Omit the pictures, and output the rest of the entries exactly as written.
════
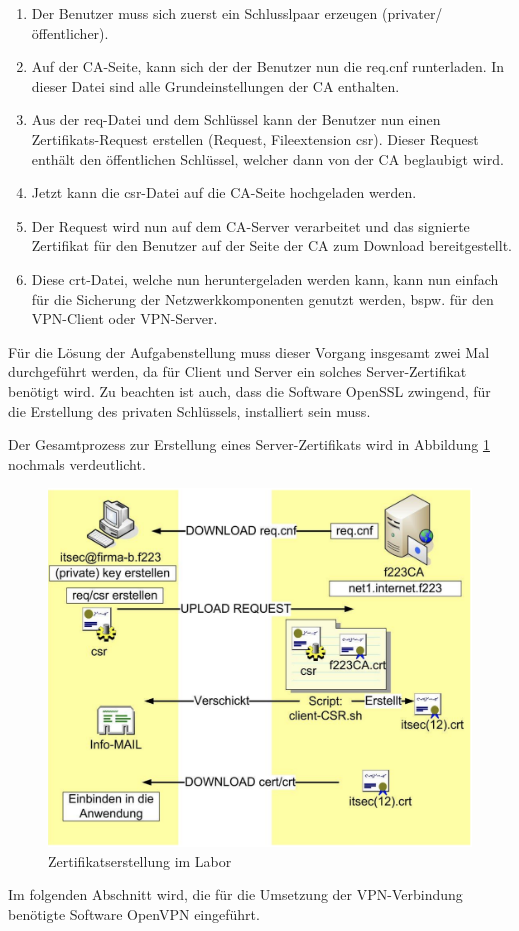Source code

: \documentclass[
a4paper,     %
 headsepline, %
footsepline, %
titlepage,   %
 halfparskip,     %
 fleqn,       %
12pt         %
]{scrartcl}  %
\begin{document}
\begin{enumerate}
\item Der Benutzer muss sich zuerst ein Schlusslpaar erzeugen (privater/öffentlicher)\cite{JueNeuSaDue}.
\item Auf der CA-Seite, kann sich der der Benutzer nun die req.cnf runterladen. In dieser Datei sind alle Grundeinstellungen der CA enthalten\cite{JueNeuSaDue}. 
\item Aus der req-Datei und dem Schlüssel kann der Benutzer nun einen Zertifikats-Request erstellen (Request, Fileextension csr). Dieser Request enthält den öffentlichen Schlüssel, welcher dann von der CA beglaubigt wird\cite{JueNeuSaDue}. 
\item Jetzt kann die csr-Datei auf die CA-Seite hochgeladen werden\cite{JueNeuSaDue}. 
\item Der Request wird nun auf dem CA-Server verarbeitet und das signierte Zertifikat für den Benutzer auf der Seite der CA zum Download bereitgestellt\cite{JueNeuSaDue}. 
\item Diese crt-Datei, welche nun heruntergeladen werden kann, kann nun einfach für die Sicherung der Netzwerkkomponenten genutzt werden, bspw. für den VPN-Client oder VPN-Server\cite{JueNeuSaDue}.  
\end{enumerate}

Für die Lösung der Aufgabenstellung muss dieser Vorgang insgesamt zwei Mal durchgeführt werden, da für Client und Server ein solches Server-Zertifikat benötigt wird. Zu beachten ist auch, dass die Software OpenSSL zwingend, für die Erstellung des privaten Schlüssels, installiert sein muss.

Der Gesamtprozess zur Erstellung eines Server-Zertifikats wird in Abbildung \ref{fig:Zertifikaserstellung} nochmals verdeutlicht.  
\begin{figure}[!h]
	\includegraphics[width=\textwidth]{pictures/Zertifikatserstellung.png}
	\caption{Zertifikatserstellung im Labor\cite{JueNeuSaDue}}
	\label{fig:Zertifikaserstellung}
\end{figure}
\newpage
Im folgenden Abschnitt wird, die für die Umsetzung der VPN-Verbindung benötigte Software OpenVPN eingeführt. 
\newpage
\end{document}
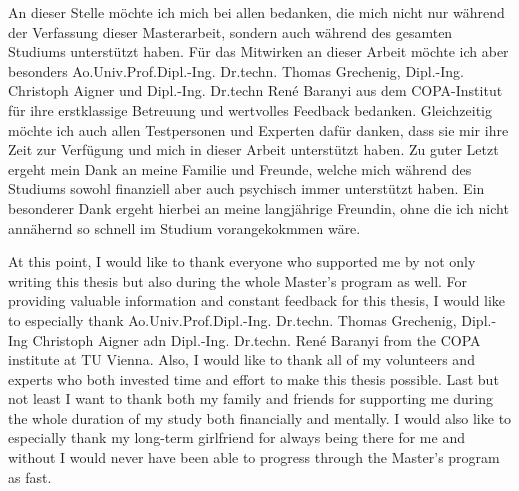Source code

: \documentclass[draft,final]{vutinfth} %
\begin{document}
\frontmatter %

\addstatementpage

\begin{danksagung*}
An dieser Stelle möchte ich mich bei allen bedanken, die mich nicht nur während der Verfassung dieser Masterarbeit, sondern auch während des gesamten Studiums unterstützt haben. Für das Mitwirken an dieser Arbeit möchte ich aber besonders Ao.Univ.Prof.Dipl.-Ing. Dr.techn. Thomas Grechenig, Dipl.-Ing. Christoph Aigner und Dipl.-Ing. Dr.techn René Baranyi aus dem COPA-Institut für ihre erstklassige Betreuung und wertvolles Feedback bedanken. Gleichzeitig möchte ich auch allen Testpersonen und Experten dafür danken, dass sie mir ihre Zeit zur Verfügung und mich in dieser Arbeit unterstützt haben. Zu guter Letzt ergeht mein Dank an meine Familie und Freunde, welche mich während des Studiums sowohl finanziell aber auch psychisch immer unterstützt haben. Ein besonderer Dank ergeht hierbei an meine langjährige Freundin, ohne die ich nicht annähernd so schnell im Studium vorangekokmmen wäre. \end{danksagung*}

\begin{acknowledgements*}
At this point, I would like to thank everyone who supported me by not only writing this thesis but also during the whole Master's program as well. For providing valuable information and constant feedback for this thesis, I would like to especially thank Ao.Univ.Prof.Dipl.-Ing. Dr.techn. Thomas Grechenig, Dipl.-Ing Christoph Aigner adn Dipl.-Ing. Dr.techn. René Baranyi from the COPA institute at TU Vienna. Also, I would like to thank all of my volunteers and experts who both invested time and effort to make this thesis possible. Last but not least I want to thank both my family and friends for supporting me during the whole duration of my study both financially and mentally. I would also like to especially thank my long-term girlfriend for always being there for me and without I would never have been able to progress through the Master's program as fast.
\end{acknowledgements*}
\end{document}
════
● RESPONSE TO THIS EXERCISE
Source code

: \documentclass[
a4paper,     %
 headsepline, %
footsepline, %
titlepage,   %
 halfparskip,     %
 fleqn,       %
12pt         %
]{scrartcl}  %
\begin{document}
\begin{enumerate}
\item Der Benutzer muss sich zuerst ein Schlusslpaar erzeugen (privater/öffentlicher)\cite{JueNeuSaDue}.
\item Auf der CA-Seite, kann sich der der Benutzer nun die req.cnf runterladen. In dieser Datei sind alle Grundeinstellungen der CA enthalten\cite{JueNeuSaDue}. 
\item Aus der req-Datei und dem Schlüssel kann der Benutzer nun einen Zertifikats-Request erstellen (Request, Fileextension csr). Dieser Request enthält den öffentlichen Schlüssel, welcher dann von der CA beglaubigt wird\cite{JueNeuSaDue}. 
\item Jetzt kann die csr-Datei auf die CA-Seite hochgeladen werden\cite{JueNeuSaDue}. 
\item Der Request wird nun auf dem CA-Server verarbeitet und das signierte Zertifikat für den Benutzer auf der Seite der CA zum Download bereitgestellt\cite{JueNeuSaDue}. 
\item Diese crt-Datei, welche nun heruntergeladen werden kann, kann nun einfach für die Sicherung der Netzwerkkomponenten genutzt werden, bspw. für den VPN-Client oder VPN-Server\cite{JueNeuSaDue}.  
\end{enumerate}

Für die Lösung der Aufgabenstellung muss dieser Vorgang insgesamt zwei Mal durchgeführt werden, da für Client und Server ein solches Server-Zertifikat benötigt wird. Zu beachten ist auch, dass die Software OpenSSL zwingend, für die Erstellung des privaten Schlüssels, installiert sein muss.

Der Gesamtprozess zur Erstellung eines Server-Zertifikats wird in Abbildung \ref{fig:Zertifikaserstellung} nochmals verdeutlicht.  
\begin{figure}[!h]
	\includegraphics[width=\textwidth]{pictures/Zertifikatserstellung.png}
	\caption{Zertifikatserstellung im Labor\cite{JueNeuSaDue}}
	\label{fig:Zertifikaserstellung}
\end{figure}
\newpage
Im folgenden Abschnitt wird, die für die Umsetzung der VPN-Verbindung benötigte Software OpenVPN eingeführt. 
\newpage
\end{document}
Source code

: \documentclass[draft,final]{vutinfth} %
\begin{document}
\frontmatter %

\addstatementpage

\begin{danksagung*}
An dieser Stelle möchte ich mich bei allen bedanken, die mich nicht nur während der Verfassung dieser Masterarbeit, sondern auch während des gesamten Studiums unterstützt haben. Für das Mitwirken an dieser Arbeit möchte ich aber besonders Ao.Univ.Prof.Dipl.-Ing. Dr.techn. Thomas Grechenig, Dipl.-Ing. Christoph Aigner und Dipl.-Ing. Dr.techn René Baranyi aus dem COPA-Institut für ihre erstklassige Betreuung und wertvolles Feedback bedanken. Gleichzeitig möchte ich auch allen Testpersonen und Experten dafür danken, dass sie mir ihre Zeit zur Verfügung und mich in dieser Arbeit unterstützt haben. Zu guter Letzt ergeht mein Dank an meine Familie und Freunde, welche mich während des Studiums sowohl finanziell aber auch psychisch immer unterstützt haben. Ein besonderer Dank ergeht hierbei an meine langjährige Freundin, ohne die ich nicht annähernd so schnell im Studium vorangekokmmen wäre. \end{danksagung*}

\begin{acknowledgements*}
At this point, I would like to thank everyone who supported me by not only writing this thesis but also during the whole Master's program as well. For providing valuable information and constant feedback for this thesis, I would like to especially thank Ao.Univ.Prof.Dipl.-Ing. Dr.techn. Thomas Grechenig, Dipl.-Ing Christoph Aigner adn Dipl.-Ing. Dr.techn. René Baranyi from the COPA institute at TU Vienna. Also, I would like to thank all of my volunteers and experts who both invested time and effort to make this thesis possible. Last but not least I want to thank both my family and friends for supporting me during the whole duration of my study both financially and mentally. I would also like to especially thank my long-term girlfriend for always being there for me and without I would never have been able to progress through the Master's program as fast.
\end{acknowledgements*}
\end{document}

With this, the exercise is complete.